Esses são alguns dos tantos problemas de ordem prática que, no dia-a-dia, poderão ocorrer, às vezes, com conseqüências desastrosas. Por qualquer motivo que seja, não havendo a comunicação imediata entre o juízo receptor e aquele onde corre o processo, poderá a secretaria deste último certificar o decurso in albis do prazo. Daí, naturalmente haverá a decretação de revelia, que poderá inclusive culminar no julgamento antecipado da lide (art. 330, II).
Desconhecendo-se a apresentação da exceção de incompetência em outra comarca, não se cogitará no juízo do processo sobre a suspensão de prazo, na forma preceituada no art. 306.
Caso o processo seja resolvido com base no art. 330, II, referido julgamento será nulo, por ofensa à ampla defesa, ao contraditório e ao devido processo legal. Em sendo decretada a revelia, o réu sequer será intimado da sentença (art. 322), que “transitará em julgado” indevidamente. Nessas situações, poderá haver uma enxurrada de agravos, apelações ou ações rescisórias no âmbito dos tribunais, causando maiores transtornos inclusive com violação do princípio da celeridade processual.

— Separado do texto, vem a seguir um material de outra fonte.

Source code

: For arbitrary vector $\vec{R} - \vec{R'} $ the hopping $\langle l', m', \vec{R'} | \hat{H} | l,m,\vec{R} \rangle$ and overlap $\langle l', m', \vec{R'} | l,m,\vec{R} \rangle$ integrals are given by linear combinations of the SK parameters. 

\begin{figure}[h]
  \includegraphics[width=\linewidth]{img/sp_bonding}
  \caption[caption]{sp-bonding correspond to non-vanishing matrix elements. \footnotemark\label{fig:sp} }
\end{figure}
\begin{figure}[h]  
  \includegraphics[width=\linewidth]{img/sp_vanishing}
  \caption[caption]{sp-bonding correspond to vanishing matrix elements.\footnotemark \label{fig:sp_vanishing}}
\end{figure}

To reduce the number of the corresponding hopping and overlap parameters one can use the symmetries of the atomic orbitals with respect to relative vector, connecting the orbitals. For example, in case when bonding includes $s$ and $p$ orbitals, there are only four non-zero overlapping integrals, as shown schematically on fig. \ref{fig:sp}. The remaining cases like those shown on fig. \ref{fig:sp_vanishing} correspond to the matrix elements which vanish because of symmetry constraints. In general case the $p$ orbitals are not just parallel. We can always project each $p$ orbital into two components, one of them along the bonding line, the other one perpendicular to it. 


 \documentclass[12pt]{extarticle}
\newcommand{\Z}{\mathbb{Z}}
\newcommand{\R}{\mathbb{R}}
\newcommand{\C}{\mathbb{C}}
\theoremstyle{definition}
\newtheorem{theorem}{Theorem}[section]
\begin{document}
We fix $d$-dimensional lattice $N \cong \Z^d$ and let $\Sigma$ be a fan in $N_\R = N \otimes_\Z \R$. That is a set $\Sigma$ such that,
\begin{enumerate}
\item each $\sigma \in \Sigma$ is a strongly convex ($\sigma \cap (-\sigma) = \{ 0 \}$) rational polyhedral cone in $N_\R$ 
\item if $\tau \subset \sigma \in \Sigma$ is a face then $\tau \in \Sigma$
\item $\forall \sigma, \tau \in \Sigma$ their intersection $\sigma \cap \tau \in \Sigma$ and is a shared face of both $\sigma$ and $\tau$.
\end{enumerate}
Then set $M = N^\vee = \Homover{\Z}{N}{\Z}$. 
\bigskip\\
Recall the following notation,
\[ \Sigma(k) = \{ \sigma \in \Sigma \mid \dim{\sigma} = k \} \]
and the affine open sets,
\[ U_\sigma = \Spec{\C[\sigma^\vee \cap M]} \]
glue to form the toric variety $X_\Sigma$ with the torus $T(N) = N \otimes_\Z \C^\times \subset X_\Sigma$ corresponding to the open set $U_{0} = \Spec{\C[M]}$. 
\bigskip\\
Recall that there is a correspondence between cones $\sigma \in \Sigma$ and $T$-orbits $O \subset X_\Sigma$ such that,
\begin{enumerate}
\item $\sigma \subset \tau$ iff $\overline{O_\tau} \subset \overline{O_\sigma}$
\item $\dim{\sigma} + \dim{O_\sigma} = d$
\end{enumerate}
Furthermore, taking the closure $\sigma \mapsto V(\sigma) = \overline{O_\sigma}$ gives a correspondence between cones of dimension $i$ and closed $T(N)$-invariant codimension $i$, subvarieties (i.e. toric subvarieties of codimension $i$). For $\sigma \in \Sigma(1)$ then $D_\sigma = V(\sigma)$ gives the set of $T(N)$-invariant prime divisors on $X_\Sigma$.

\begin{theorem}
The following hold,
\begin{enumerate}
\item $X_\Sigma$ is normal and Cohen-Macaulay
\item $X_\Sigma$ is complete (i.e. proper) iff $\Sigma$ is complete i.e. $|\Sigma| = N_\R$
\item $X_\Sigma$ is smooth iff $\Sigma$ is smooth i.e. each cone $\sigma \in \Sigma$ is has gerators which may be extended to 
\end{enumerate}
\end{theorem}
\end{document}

2.3. Sugestões para minorar os problemas que podem advir da má aplicação do parágrafo único do art. 305
Algumas soluções podem ser propostas, no sentido de evitar conseqüências danosas ao réu, à própria atividade jurisdicional e, por via de conseqüência, ao autor. Por evidente, não são soluções exaustivas, mesmo porque não se conhecem todos os problemas que podem surgir em torno da nova regra. Estes somente aparecerão na dinâmica forense. Vejamos:
i) Nas comarcas compostas por mais de um juízo, caberá à diretoria do fórum a providência do art. 305, parágrafo único.
ii) Por não se tratar de atividade jurisdicional, mas de mera conduta administrativa, o ato poderá ser materialmente delegado a qualquer serventuário; sendo, portanto, desnecessário “despacho” no foro do domicílio do réu-excipiente.
iii) O custo com a remessa da peça e documentos ao juízo competente deverá ser arcado pelo próprio réu, sendo imprescindível a regulamentação legal quanto às despesas respectivas, a exemplo da criação de “porte de remessa”, tal como há no direito recursal.
iv) A secretaria do juízo onde tramita o processo, verificando que no prazo legal não foi apresentada resposta, deverá aguardar prazo razoável antes de certificar o decurso in albis. Assim, na medida do possível, evitar-se-á a decretação indevida de revelia.
v) Para fins de aferição de tempestividade, há de ser considerado o horário de funcionamento da comarca onde a peça foi apresentada e não onde se processa o feito.
Não obstante as soluções apresentadas e outras porventura encontradas, de qualquer forma, seria salutar a regulamentação no âmbito do próprio direito positivo.